Dass das bestehende Finanzierungsmodell nicht zukunftsfähig ist, weil es laut Gehendges nur bei konstant bleibenden Patientenzahlen funktioniert, wurde in der Pandemie deutlich. In beiden Häusern wurden in den vergangenen drei Jahren im Vergleich zur Vor-Corona-Zeit in 2019 zwischen 14 und 19 Prozent weniger Fälle verzeichnet. Auch deshalb, weil der Marschroute des früheren Bundesgesundheitsministers Jens Spahn (CDU) gefolgt wurde und nicht zwingend notwendige Operationen aufgeschoben wurden, um die Intensivbetten für Corona-Patienten frei zu halten. Nicht umsonst wurde in Berlin nachgesteuert, Kliniken erhielten eine finanzielle Gegenleistung.
Neu: eine leistungsunabhängige Vergütung
Vor diesem Hintergrund hält es Gehendges für richtig und wichtig, dass es eine leistungsunabhängige, auch als Vorhaltefinanzierung bezeichnete Vergütung geben soll. Wobei er auch betont, dass es bis zur Umsetzung der laufenden Reformpläne zur Finanzierung der Krankenhäuser noch Jahre dauern werde. Bis dahin bedürfe es weiterer Unterstützung.
Schließlich werden nicht wenige Krankenhäuser privatrechtlich geführt – das Klinikum mit seinen drei Standorten Landau, Bad Bergzabern und Annweiler ist eine GmbH, das Vinzentius hat die Caritas im Rücken –, die aber Auflagen des Bundes oder der Landesregierung befolgen müssen, ohne bei einem finanziellen Ungleichgewicht reagieren zu können. Beispielsweise können sie Operationen bei der Krankenkasse nicht einfach anders abrechnen.
250.000 Euro für externe Kräfte
Die Kosten sind nicht immer gedeckt. So erwähnte Vinzentius-Geschäftsführerin Ilona Fleischer-Klisch, dass ihre Einrichtung vergangenes Jahr für externe Kräfte rund 250.000 Euro ausgegeben hat, diese aber nicht refinanzieren könne, sprich ein Teil der Kosten mit Eigenmitteln beglichen werden müsse. Das Klinikum hat eigenen Angaben zufolge zwischen 2004 und 2021 etwa 84 Millionen Euro in bauliche Projekte und Instandhaltungsmaßnahmen investiert, 57 Millionen Euro davon mussten aus eigener Tasche bezahlt werden.
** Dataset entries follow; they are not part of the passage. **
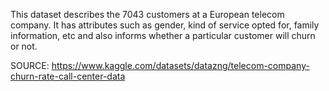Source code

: This dataset describes the 7043 customers at a European telecom company. It has attributes such as gender, kind of service opted for, family information, etc and also informs whether a particular customer will churn or not.

SOURCE: https://www.kaggle.com/datasets/datazng/telecom-company-churn-rate-call-center-data
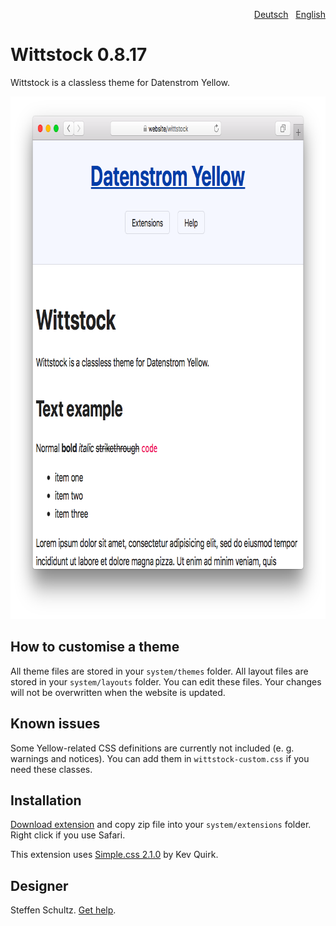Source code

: <p align="right"><a href="README-de.md">Deutsch</a> &nbsp; <a href="README.md">English</a></p>

# Wittstock 0.8.17

Wittstock is a classless theme for Datenstrom Yellow.

<p align="center"><img src="wittstock-screenshot.png?raw=true" width="795" height="836" alt="Screenshot"></p>

## How to customise a theme

All theme files are stored in your `system/themes` folder. All layout files are stored in your `system/layouts` folder. You can edit these files. Your changes will not be overwritten when the website is updated.

## Known issues

Some Yellow-related CSS definitions are currently not included (e. g. warnings and notices). You can add them in `wittstock-custom.css` if you need these classes. 

## Installation

[Download extension](https://github.com/datenstrom/yellow-extensions/raw/master/zip/wittstock.zip) and copy zip file into your `system/extensions` folder. Right click if you use Safari.

This extension uses [Simple.css 2.1.0](https://github.com/kevquirk/simple.css) by Kev Quirk. 

## Designer

Steffen Schultz. [Get help](https://github.com/schulle4u/yellow-extensions-schulle4u/issues).

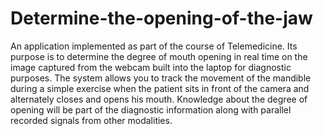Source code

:# Determine-the-opening-of-the-jaw
An application implemented as part of the course of Telemedicine. Its purpose is to determine the degree of mouth opening in real time on the image captured from the webcam built into the laptop for diagnostic purposes. The system allows you to track the movement of the mandible during a simple exercise when the patient sits in front of the camera and alternately closes and opens his mouth. Knowledge about the degree of opening will be part of the diagnostic information along with parallel recorded signals from other modalities.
„Auch wir haben ältere Baukörper, die ständig modernisiert werden müssen“, sagte der Klinikum-Geschäftsführer. Denn ein optimales Arbeitsumfeld ist entscheidend im Kampf um die medizinischen Fachkräfte. In diesem Zusammenhang konnte Fleischer-Klisch die gute Nachricht überbringen, dass ein neuer Chefarzt für die Kinderklinik im Vinzentius gefunden wurde. Damit hatten sich die Verantwortlichen schwergetan. Obwohl sie sich frühzeitig um die Nachfolge ihres früheren Kollegen Jürgen Bensch bemühen konnten, blieb die Suche lange nicht erfolgreich. Deshalb war eine Zwischenlösung gefunden worden.
Kinderklinik besonders unterfinanziert
Stichwort Kinderklinik: Das ist, wie Gilly sagte, die Abteilung in Krankenhäusern, die besonders unterfinanziert sind. Schließlich erhalten Kliniken bislang Pauschalbeträge für die Versorgung von Patienten, unabhängig von ihrem Alter. Unberücksichtigt bleibt dabei, dass die Aufenthaltsdauer von Kindern meist geringer und mit einer aufwendigeren Behandlung verbunden sei als bei erwachsenen Personen. Doch die Politik habe das Problem erkannt und arbeite daran, den finanziellen Druck in diesem Bereich zu mildern.
Klar ist aber auch aus Sicht von Ilona Fleischer-Klisch, dass trotz der Reformpläne der Krankenhausfinanzierung nicht mit mehr Geld gerechnet werden könne. Es werde eher eine Umverteilung geben. „Der Kuchen wird gleich bleiben, nur die Stücke werden anders ausfallen.“ Unabhängig von der künftigen Vergütung sei zu wünschen, so Gilly, dass die bürokratischen Aufgaben nicht weiter zunehmen.
Aber: Bei all den Herausforderungen, die sie zu bewältigen haben, betonen alle Beteiligten, dass es schöne Berufe sowie krisensichere und gut bezahlte Jobs im Krankenhaus gebe. Und dass das Engagement und die Leistung, die das Personal auch in den Corona-Jahren gezeigt habe, aller Ehren wert sei.